07 May A brief introduction to Dashboards and Cockpits
are “precisely designed information displays” (Noennig) that make essential information visible at a glance. By summarizing crucial data sets on a dashboard, complex information can be specified and thus provide a good basis for decisions. “Dashboards allow to manage complex data and indicators as well as to gain a situational overview with diagrams and map visualizations” (Munteanu, Hamman, Mörtenhuber). Often used options of visualisation include bar, column or pie charts, maps, speedometers, progress bars, and tables. When interactive elements are integrated on a dashboard, e.g. buttons or sliders, which either display the data over time or simulate future scenarios based on previous data, a dashboard easily becomes an interactive cockpit. In addition, in some dashboards users may call more detailed information and data by clicking on a graph. Dashboards are thus a summary and visualization of existing data sets, which might be continuously updated in the background.
Features of a dashboard:
- all essential information is presented on one interface
- Information is visualized, e.g. in diagrams or graphs
- In-depth analyses of statistical data and further details can be displayed by clicking on single dashboard graphs
- visualisation of real-time information (often)
- Optionally, dashboards can provide information when targets are reached or a value is in a critical range, so that a quick reaction is possible
“Going beyond mere dashboard visualisations, cockpits imply higher levels of interaction and procedural steps leading to specific results and outcomes” (Noennig).
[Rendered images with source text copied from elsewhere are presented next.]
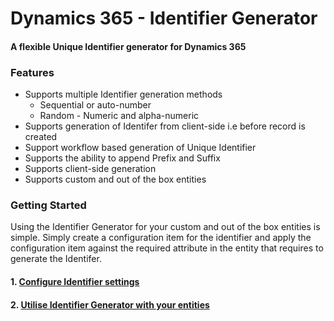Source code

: # Dynamics 365 - Identifier Generator
#### A flexible Unique Identifier generator for Dynamics 365 

### Features
* Supports multiple Identifier generation methods
  * Sequential or auto-number
  * Random - Numeric and alpha-numeric 
* Supports generation of Identifer from client-side i.e before record is created
* Support workflow based generation of Unique Identifier
* Supports the ability to append Prefix and Suffix
* Supports client-side generation
* Supports custom and out of the box entities

### Getting Started

Using the Identifier Generator for your custom and out of the box entities is simple.  Simply create a configuration item for the identifier and apply the configuration item against the required attribute in the entity that requires to generate the Identifer.  

#### 1. [Configure Identifier settings](https://github.com/hncrm/HNIdentifierGenerator/wiki/Create-Identifier-Config-item)


#### 2. [Utilise Identifier Generator with your entities](https://github.com/hncrm/HNIdentifierGenerator/wiki/Utilise-Identifier-config-item)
Cockpits are interactive applications that offer specific services and information according to the settings made by the user. Similar to dashboards, cockpits use information and data sets that were made available to it in the underlying databases. Furthermore, with the option to add personal information, a cockpit can easily become a personalized tool that facilitates the exchange of information between users and therefore simplifies processes that are currently very time-consuming. Available information is selected on the basis of the filter settings made by the user and thus only the content that is actually useful for the user is displayed. The content can be searched for keywords and further filtered, thus cockpits help in reducing information overload. Interactive cockpit tools “support specific actions with well-guided procedures (searching, decision-making, matchmaking)” (Noennig). Therefore, they have become increasingly popular in different fields, ranging from economy to politics and, more specifically, administrations. For example, public administrations may use a cockpit to understand how a new development project resulting in an increased number of residents will affect the existing social infrastructure of this area and where a new school or kindergarten is needed.
Features of a cockpit:
- use of real-time information
- offer well-guided procedures for interaction
Key questions that MICADO is currently answering are: How can dashboards and cockpits for integration processes look like? Which functionalities might these digital tools have? What are specific requirements for data sets in order to be readable by a dashboard? And: Which interfaces are necessary?